Asset-centric data orchestration with lineage, partitions, and a sensor
loop, packaged as a single DuckDB extension. Define tasks → automatic DAG +
asset graph, partition-aware execution, Dagster-style declarative automation,
Snowflake-compatible CREATE DYNAMIC ASSET syntax, MCP server for Claude Code,
Mermaid visualization, and OpenLineage emission — all in one LOAD.
LOAD duckorch;
PRAGMA orch_register('./tasks/'); -- load *.sql files
PRAGMA orch_backfill('analytics.daily', '2026-01-01', '2026-12-31');
PRAGMA orch_sensor_start; -- auto-run when upstream updates
PRAGMA orch_create_dynamic_asset(
'analytics.region_total', '5 minutes',
'SELECT region, SUM(total) FROM analytics.daily GROUP BY region');duck-orch register ./tasks/
duck-orch asset partitions analytics.daily # ✅⚪ calendar view
duck-orch backfill analytics.daily --from 2026-01-01 --to 2026-12-31
duck-orch automation simulate analytics.region_total
duck-orch dynamic migrate-from-snowflake snowflake_dump.sql| Task definition | One SQL file = one task. Metadata in -- @key value comment headers (SQLMesh-style). |
| Dependency resolution | DAG built from inputs/outputs. sqlparser-rs infers them from the SQL if you don't. |
| Execution | Topological order, parallel within a layer (SET orch_max_parallel = 4). |
| Failure handling | Exponential backoff retry, then skip downstream tasks. |
| Incremental | @incremental_by ts + {{ last_processed_at }} for delta processing. |
| Tests / lineage / visualization / OpenLineage / scheduling | See DESIGN.md for the originally-shipped Phase 0–9 surface. |
| MCP server | duck-orch-mcp stdio server (rmcp 0.3) exposes 9 tools (list_pipelines, list_assets, run_pipeline with dry_run default, etc.) for direct Claude Code integration. |
| Asset as first-class | @asset name=... (or auto-derived from @outputs) promotes a task's output to __orch__.assets.
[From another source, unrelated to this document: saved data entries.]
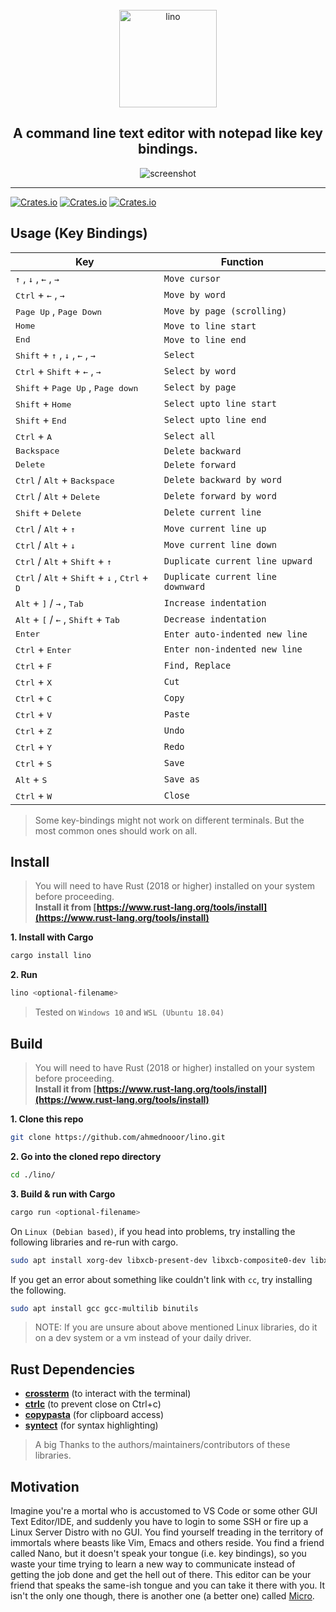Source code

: 
<div align="center">
    <br />
    <span align="center"><img src="https://raw.githubusercontent.com/ahmednooor/lino/main/assets/lino-icon.png" alt="lino" width="156" height="156" class="center" /></span>
    <h2 align="center">A command line text editor with notepad like key bindings.</h2>
    <span align="center"><img src="https://raw.githubusercontent.com/ahmednooor/lino/main/assets/screenshot.png" alt="screenshot" class="center" /></span>
    <hr />
</div>

[![Crates.io](https://img.shields.io/crates/v/lino)](https://crates.io/crates/lino)
[![Crates.io](https://img.shields.io/crates/l/lino)](https://github.com/ahmednooor/lino/blob/main/LICENSE)
[![Crates.io](https://img.shields.io/crates/d/lino)](https://crates.io/crates/lino)

## Usage (Key Bindings)
| Key | Function |
| --- | --- |
| <kbd>↑</kbd> , <kbd>↓</kbd> , <kbd>←</kbd> , <kbd>→</kbd> | `Move cursor` |
| <kbd>Ctrl</kbd> + <kbd>←</kbd> , <kbd>→</kbd> | `Move by word` |
| <kbd>Page Up</kbd> , <kbd>Page Down</kbd> | `Move by page (scrolling)` |
| <kbd>Home</kbd> | `Move to line start` |
| <kbd>End</kbd> | `Move to line end` |
| <kbd>Shift</kbd> + <kbd>↑</kbd> , <kbd>↓</kbd> , <kbd>←</kbd> , <kbd>→</kbd> | `Select` |
| <kbd>Ctrl</kbd> + <kbd>Shift</kbd> + <kbd>←</kbd> , <kbd>→</kbd> | `Select by word` |
| <kbd>Shift</kbd> + <kbd>Page Up</kbd> , <kbd>Page down</kbd> | `Select by page` |
| <kbd>Shift</kbd> + <kbd>Home</kbd> | `Select upto line start` |
| <kbd>Shift</kbd> + <kbd>End</kbd> | `Select upto line end` |
| <kbd>Ctrl</kbd> + <kbd>A</kbd> | `Select all` |
| <kbd>Backspace</kbd> | `Delete backward` |
| <kbd>Delete</kbd> | `Delete forward` |
| <kbd>Ctrl</kbd> / <kbd>Alt</kbd> + <kbd>Backspace</kbd> | `Delete backward by word` |
| <kbd>Ctrl</kbd> / <kbd>Alt</kbd> + <kbd>Delete</kbd> | `Delete forward by word` |
| <kbd>Shift</kbd> + <kbd>Delete</kbd> | `Delete current line` |
| <kbd>Ctrl</kbd> / <kbd>Alt</kbd> + <kbd>↑</kbd> | `Move current line up` |
| <kbd>Ctrl</kbd> / <kbd>Alt</kbd> + <kbd>↓</kbd> | `Move current line down` |
| <kbd>Ctrl</kbd> / <kbd>Alt</kbd> + <kbd>Shift</kbd> + <kbd>↑</kbd> | `Duplicate current line upward` |
| <kbd>Ctrl</kbd> / <kbd>Alt</kbd> + <kbd>Shift</kbd> + <kbd>↓</kbd> , <kbd>Ctrl</kbd> + <kbd>D</kbd> | `Duplicate current line downward` |
| <kbd>Alt</kbd> + <kbd>]</kbd> / <kbd>→</kbd> , <kbd>Tab</kbd> | `Increase indentation` |
| <kbd>Alt</kbd> + <kbd>[</kbd> / <kbd>←</kbd> , <kbd>Shift</kbd> + <kbd>Tab</kbd> | `Decrease indentation` |
| <kbd>Enter</kbd> | `Enter auto-indented new line` |
| <kbd>Ctrl</kbd> + <kbd>Enter</kbd> | `Enter non-indented new line` |
| <kbd>Ctrl</kbd> + <kbd>F</kbd> | `Find, Replace` |
| <kbd>Ctrl</kbd> + <kbd>X</kbd> | `Cut` |
| <kbd>Ctrl</kbd> + <kbd>C</kbd> | `Copy` |
| <kbd>Ctrl</kbd> + <kbd>V</kbd> | `Paste` |
| <kbd>Ctrl</kbd> + <kbd>Z</kbd> | `Undo` |
| <kbd>Ctrl</kbd> + <kbd>Y</kbd> | `Redo` |
| <kbd>Ctrl</kbd> + <kbd>S</kbd> | `Save` |
| <kbd>Alt</kbd> + <kbd>S</kbd> | `Save as` |
| <kbd>Ctrl</kbd> + <kbd>W</kbd> | `Close` |

> Some key-bindings might not work on different terminals. But the most common ones should work on all.

## Install
> You will need to have Rust (2018 or higher) installed on your system before proceeding.\
**Install it from [https://www.rust-lang.org/tools/install](https://www.rust-lang.org/tools/install)**

**1. Install with Cargo**
```sh
cargo install lino
```

**2. Run**
```sh
lino <optional-filename>
```

> Tested on `Windows 10` and `WSL (Ubuntu 18.04)`

## Build
> You will need to have Rust (2018 or higher) installed on your system before proceeding.\
**Install it from [https://www.rust-lang.org/tools/install](https://www.rust-lang.org/tools/install)**

**1. Clone this repo**
```sh
git clone https://github.com/ahmednooor/lino.git
```
**2. Go into the cloned repo directory**
```sh
cd ./lino/
```
**3. Build & run with Cargo**
```sh
cargo run <optional-filename>
```

On `Linux (Debian based)`, if you head into problems, try installing the following libraries and re-run with cargo.

```sh
sudo apt install xorg-dev libxcb-present-dev libxcb-composite0-dev libxcb-shape0-dev libxcb-xfixes0-dev
```

If you get an error about something like couldn't link with `cc`, try installing the following.

```sh
sudo apt install gcc gcc-multilib binutils
```

> NOTE: If you are unsure about above mentioned Linux libraries, do it on a dev system or a vm instead of your daily driver.

## Rust Dependencies
- [**crossterm**](https://crates.io/crates/crossterm) (to interact with the terminal)
- [**ctrlc**](https://crates.io/crates/ctrlc) (to prevent close on Ctrl+c)
- [**copypasta**](https://crates.io/crates/copypasta) (for clipboard access)
- [**syntect**](https://github.com/trishume/syntect) (for syntax highlighting)
> A big Thanks to the authors/maintainers/contributors of these libraries.

## Motivation
Imagine you're a mortal who is accustomed to VS Code or some other GUI Text Editor/IDE, and suddenly you have to login to some SSH or fire up a Linux Server Distro with no GUI. You find yourself treading in the territory of immortals where beasts like Vim, Emacs and others reside. You find a friend called Nano, but it doesn't speak your tongue (i.e. key bindings), so you waste your time trying to learn a new way to communicate instead of getting the job done and get the hell out of there. This editor can be your friend that speaks the same-ish tongue and you can take it there with you. It isn't the only one though, there is another one (a better one) called [Micro](https://github.com/zyedidia/micro).
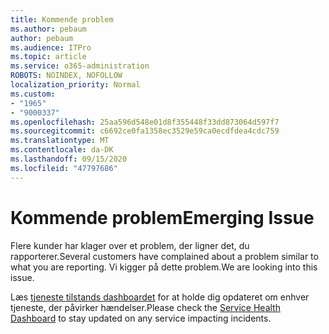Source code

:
 ```yaml
---
title: Kommende problem
ms.author: pebaum
author: pebaum
ms.audience: ITPro
ms.topic: article
ms.service: o365-administration
ROBOTS: NOINDEX, NOFOLLOW
localization_priority: Normal
ms.custom:
- "1965"
- "9000337"
ms.openlocfilehash: 25aa596d548e01d8f355448f33dd873064d597f7
ms.sourcegitcommit: c6692ce0fa1358ec3529e59ca0ecdfdea4cdc759
ms.translationtype: MT
ms.contentlocale: da-DK
ms.lasthandoff: 09/15/2020
ms.locfileid: "47797686"
---
```

# <a name="emerging-issue"></a><span data-ttu-id="95ae3-102">Kommende problem</span><span class="sxs-lookup"><span data-stu-id="95ae3-102">Emerging Issue</span></span>

<span data-ttu-id="95ae3-103">Flere kunder har klager over et problem, der ligner det, du rapporterer.</span><span class="sxs-lookup"><span data-stu-id="95ae3-103">Several customers have complained about a problem similar to what you are reporting.</span></span> <span data-ttu-id="95ae3-104">Vi kigger på dette problem.</span><span class="sxs-lookup"><span data-stu-id="95ae3-104">We are looking into this issue.</span></span>

<span data-ttu-id="95ae3-105">Læs [tjeneste tilstands dashboardet](https://admin.microsoft.com/adminportal/home#/servicehealth) for at holde dig opdateret om enhver tjeneste, der påvirker hændelser.</span><span class="sxs-lookup"><span data-stu-id="95ae3-105">Please check the [Service Health Dashboard](https://admin.microsoft.com/adminportal/home#/servicehealth) to stay updated on any service impacting incidents.</span></span>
Per-Asset materialization history, code_version hash, declared edges, owner, group, description, tags. |
| Partitions | @partitions_by daily(start=2026-01-01) / static(jp,us,eu) / multi(date=..., region=...). $partition_key is bound via DuckDB PREPARE (multi-statement aware) so the task SQL runs once per partition. |
| Backfill | duck-orch backfill <asset> --from D --to D | --partition K | --missing with calendar-style ✅🟡❌⚪ ASCII output. |
| DSL Automation | @automation eager | on_cron(...) | on_interval(...) | on_missing | freshness_violated | in_progress plus & / | / ! operators. Stateless evaluator with target_lag_seconds throttle wrapper. |
| Interval tracking | SQLMesh-style: @automation on_interval("daily") + @interval_start 2026-01-01 tracks which time intervals have been processed (__orch__.asset_intervals) instead of comparing wall-clock timestamps. Gaps are computed set-difference style, contiguous gaps run as one batch, and ${interval_start} / ${interval_end} (ISO UTC) + ${interval_start_ts} / ${interval_end_ts} (epoch) are substituted into the task SQL. @lookback N re-processes trailing intervals for late data; @allow_partials includes the in-progress interval. PRAGMA orch_restate('asset', '2026-06-01', '2026-06-03') deletes stored intervals so the next tick recomputes them. |
| Sensor loop | Background std::thread polls every N seconds (PRAGMA orch_sensor_set_interval), evaluates eligible Assets via the Rust evaluator, logs to __orch__.automation_evaluations, and fires RunSingleTask when condition_met. |
| Freshness + Asset Check | @freshness max_lag=60min ties into FreshnessViolated. @check name=N "<SQL>" expect <op> <value> runs at end of every successful task; severity=error failures block downstream. ${asset} substituted at execution. |
Snowflake CREATE DYNAMIC ASSET |
PRAGMA orch_create_dynamic_asset(name, target_lag, sql) synthesizes a task + Asset + automation_condition='eager()' so the sensor picks it up. duck-orch dynamic migrate-from-snowflake <dump> parses a Snowflake dump and registers every block (skipping WAREHOUSE/REFRESH_MODE/etc.). |
| 3-route surface | Every feature is reachable from CLI (duck-orch ...), SQL (PRAGMA orch_*), and MCP (Claude Code tools). |
The primary positioning: "DuckDB-native, offline, single-file Asset
orchestrator with Dagster's Declarative Automation + Snowflake's
TARGET_LAG semantics." Designed to run on a laptop (or in a plane)
without a cloud control plane.
git clone --recurse-submodules https://github.com/nkwork9999/duck-orch.git
cd duck-orch
make # full DuckDB-bundled build (~10–30 min)
cargo build -p duckorch_cli --release # CLI binaryOutputs:
build/release/duckdb— DuckDB CLI with duckorch pre-loadedbuild/release/extension/duckorch/duckorch.duckdb_extension— extension binarytarget/release/duck-orch— standalone CLI
-- tasks/clean_users.sql
-- @task name=clean_users
-- @outputs analytics.clean_users
-- @retries 2
CREATE OR REPLACE TABLE analytics.clean_users AS
SELECT id, name, country FROM raw.users WHERE deleted_at IS NULL;-- tasks/user_stats.sql
-- @task name=user_stats
-- @outputs analytics.user_stats
-- @test "SELECT COUNT(*) FROM analytics.user_stats WHERE users < 0" expect 0
CREATE OR REPLACE TABLE analytics.user_stats AS
SELECT country, COUNT(*) AS users
FROM analytics.clean_users
GROUP BY country;inputs is auto-extracted from the SQL, so you don't have to write it.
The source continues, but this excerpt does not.